Re: [PATCH 6/8] io_uring/net: support multishot for send

Jens Axboe <axboe@xxxxxxxxx> · Mon, 26 Feb 2024 14:27:44 -0700

On 2/26/24 1:51 PM, Pavel Begunkov wrote:
> On 2/26/24 20:12, Jens Axboe wrote:
>> On 2/26/24 12:21 PM, Pavel Begunkov wrote:
>>> On 2/26/24 19:11, Jens Axboe wrote:
>>>> On 2/26/24 8:41 AM, Pavel Begunkov wrote:
>>>>> On 2/26/24 15:16, Jens Axboe wrote:
>>>>>> On 2/26/24 7:36 AM, Pavel Begunkov wrote:
>>>>>>> On 2/26/24 14:27, Jens Axboe wrote:
>>>>>>>> On 2/26/24 7:02 AM, Dylan Yudaken wrote:
>>>>>>>>> On Mon, Feb 26, 2024 at 1:38?PM Jens Axboe
> ...
>>>> I don't think that's true - if you're doing large streaming, you're
>>>> more likely to keep the socket buffer full, whereas for smallish
>>>> sends, it's less likely to be full. Testing with the silly proxy
>>>> confirms that. And
>>>
>>> I don't see any contradiction to what I said. With streaming/large
>>> sends it's more likely to be polled. For small sends and
>>> send-receive-send-... patterns the sock queue is unlikely to be full,
>>> in which case the send is processed inline, and so the feature
>>> doesn't add performance, as you agreed a couple email before.
>>
>> Gotcha, I guess I misread you, we agree that the poll side is more
>> likely on bigger buffers.
>>
>>>> outside of cases where pacing just isn't feasible, it's extra
>>>> overhead for cases where you potentially could or what.
>>>
>>> I lost it, what overhead?
>>
>> Overhead of needing to serialize the sends in the application, which may
>> include both extra memory needed and overhead in dealing with it.
> 
> I think I misread the code. Does it push 1 request for each
> send buffer / queue_send() in case of provided bufs?

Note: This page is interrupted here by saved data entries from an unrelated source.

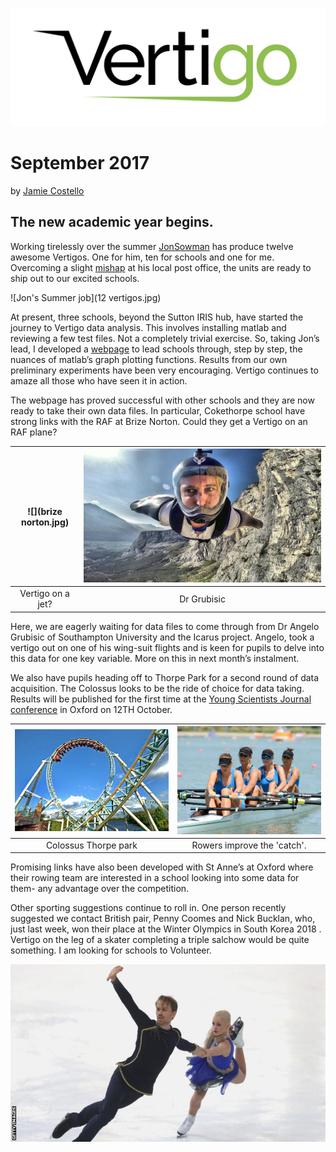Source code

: 
![](Vertigo_logo.jpg)
















# September 2017











by [Jamie Costello](https://twitter.com/sgsphysics)
 








## The new academic year begins.
 


Working tirelessly over the summer [JonSowman](https://twitter.com/jonsowman) has produce twelve awesome Vertigos.  One for him, ten for schools and one for me.  Overcoming a slight [mishap](http://www.getsurrey.co.uk/news/surrey-news/spook-hill-north-holmwood-closed-13666823) at his local post office, the units are ready to ship out to our excited schools.

 
 
 
 
 
 
![Jon's Summer job](12 vertigos.jpg)
 
 
 
 
 
 
 
At present, three schools, beyond the Sutton IRIS hub, have started the journey to Vertigo data analysis.  This involves installing matlab and reviewing a few test files.  Not a completely trivial exercise.  So, taking Jon’s lead, I developed a [webpage](https://sgsvertigo.github.io/vertigo-instructions/VertigoIMU_Data_analysis_with_Matlab.html) to lead schools through, step by step, the nuances of matlab’s graph plotting functions.
Results from our own preliminary experiments have been very encouraging.  Vertigo continues to amaze all those who have seen it in action.  


The webpage has proved successful with other schools and they are now ready to take their own data files.
In particular, Cokethorpe school have strong links with the RAF at Brize Norton.  Could they get a Vertigo on an RAF plane?




 

![](brize norton.jpg)      |  ![](angelo.jpg)
:-------------------------:|:-------------------------:
 Vertigo on a jet?         |  Dr Grubisic


Here, we are eagerly waiting for data files to come through from Dr Angelo Grubisic of Southampton University and the Icarus project.  Angelo, took a vertigo out on one of his wing-suit flights and is keen for pupils to delve into this data for one key variable.  More on this in next month’s instalment.

We also have pupils heading off to Thorpe Park for a second round of data acquisition.  The Colossus looks to be the ride of choice for data taking.  Results will be published for the first time at the [Young Scientists Journal conference](https://events.ysjournal.com/) in Oxford on 12TH October.

 

![](colossus.jpeg)         |  ![](rowers.jpeg)
:-------------------------:|:-------------------------:
 Colossus Thorpe park     |  Rowers improve the 'catch'.

Promising links have also been developed with St Anne’s at Oxford where their rowing team are interested in a school looking into some data for them- any advantage over the competition.

Other sporting suggestions continue to roll in.  One person recently suggested we contact British pair, Penny Coomes and Nick Bucklan, who, just last week, won their place at the Winter Olympics in South Korea 2018 .  Vertigo on the leg of a skater completing a triple salchow would be quite something. I am looking for schools to Volunteer.

![](penny.jpg)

Right, that's the way it's currently setup. Per send (per loop), if
you're using provided buffers, it'll do a send per buffer. If using
multishot on top of that, it'll do one send per loop regardless of the
number of buffers.

> Anyway, the overhead of serialisation would be negligent.
> And that's same extra memory you keep for the provided buffer
> pool, and you can allocate it once. Also consider that provided
> buffers are fixed size and it'd be hard to resize without waiting,
> thus the userspace would still need to have another, userspace
> backlog, it can't just drop requests. Or you make provided queues
> extra large, but it's per socket and you'd wasting lots of memory.
> 
> IOW, I don't think this overhead could anyhow close us to
> the understanding of the 30%+ perf gap.

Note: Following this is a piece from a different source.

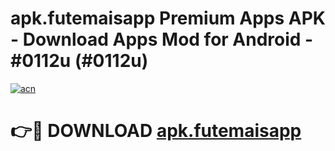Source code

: # apk.futemaisapp Premium Apps APK - Download Apps Mod for Android - #0112u (#0112u)

[![acn](https://github.com/user-attachments/assets/0f9c940e-d8b0-45ae-aac7-cd30a18b3e1c)](https://apps.libra.edu.pl/?title=apk.futemaisapp&ref=10FE)

# 👉🔴 DOWNLOAD [apk.futemaisapp](https://apps.libra.edu.pl/?title=apk.futemaisapp&ref=10FE)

The 32-byte case is obviously somewhat pathological, as you're going to
be much better off having a bunch of these pipelined rather than issued
serially. As you can see from the 1000 byte packets, at that point it
doesn't matter that much. It's mostly about making it simpler at that
point.

>>>> To me, the main appeal of this is the simplicity.
>>>
>>> I'd argue it doesn't seem any simpler than the alternative.
>>
>> It's certainly simpler for an application to do "add buffer to queue"
>> and not need to worry about managing sends, than it is to manage a
>> backlog of only having a single send active.
> 
> They still need to manage / re-queue sends. And maybe I
> misunderstand the point, but it's only one request inflight
> per socket in either case.

Sure, but one is a manageable condition, the other one is not. If you
can keep N inflight at the same time and only abort the chain in case of
error/short send, that's a corner case. Versus not knowing when things
get reordered, and hence always needing to serialize.

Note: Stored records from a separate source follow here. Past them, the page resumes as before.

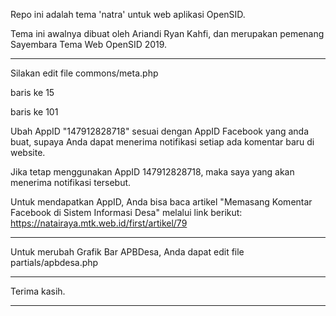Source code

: Repo ini adalah tema 'natra' untuk web aplikasi OpenSID.

Tema ini awalnya dibuat oleh Ariandi Ryan Kahfi, dan merupakan pemenang Sayembara Tema Web OpenSID 2019.





******************************************************
Silakan edit file commons/meta.php

baris ke 15
	<meta property="fb:app_id" content="147912828718">

baris ke 101
	<script async defer crossorigin="anonymous"
	src="https://connect.facebook.net/id_ID/sdk.js#
	xfbml=1&version=v3.2&appId=147912828718&autoLog
	AppEvents=1"></script>

Ubah AppID "147912828718" sesuai dengan AppID
Facebook yang anda buat, supaya Anda dapat menerima
notifikasi setiap ada komentar baru di website.

Jika tetap menggunakan AppID 147912828718, maka saya
yang akan menerima notifikasi tersebut.

Untuk mendapatkan AppID, Anda bisa baca artikel
"Memasang Komentar Facebook di Sistem Informasi Desa"
melalui link berikut:
https://natairaya.mtk.web.id/first/artikel/79

******************************************************
Untuk merubah Grafik Bar APBDesa,
Anda dapat edit file partials/apbdesa.php

******************************************************
Terima kasih.

******************************************************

>>>>>> serialize sends. Using provided buffers makes this very easy,
>>>>>> as you don't need to care about it at all, and it eliminates
>>>>>> complexity in the application dealing with this.
>>>>>
>>>>> If I'm correct the example also serialises sends(?). I don't
>>>>> think it's that simpler. You batch, you send. Same with this, but
>>>>> batch into a provided buffer and the send is conditional.
>>>>
>>>> Do you mean the proxy example? Just want to be sure we're talking
>>>> about
>>>
>>> Yes, proxy, the one you referenced in the CV. And FWIW, I don't think
>>> it's a fair comparison without batching followed by multi-iov.
>>
>> It's not about vectored vs non-vectored IO, though you could of course
>> need to allocate an arbitrarily sized iovec that you can append to. And
>> now you need to use sendmsg rather than just send, which has further
>> overhead on top of send.
> 
> That's not nearly enough of overhead to explain the difference,
> I don't believe so, going through the net stack is quite expensive.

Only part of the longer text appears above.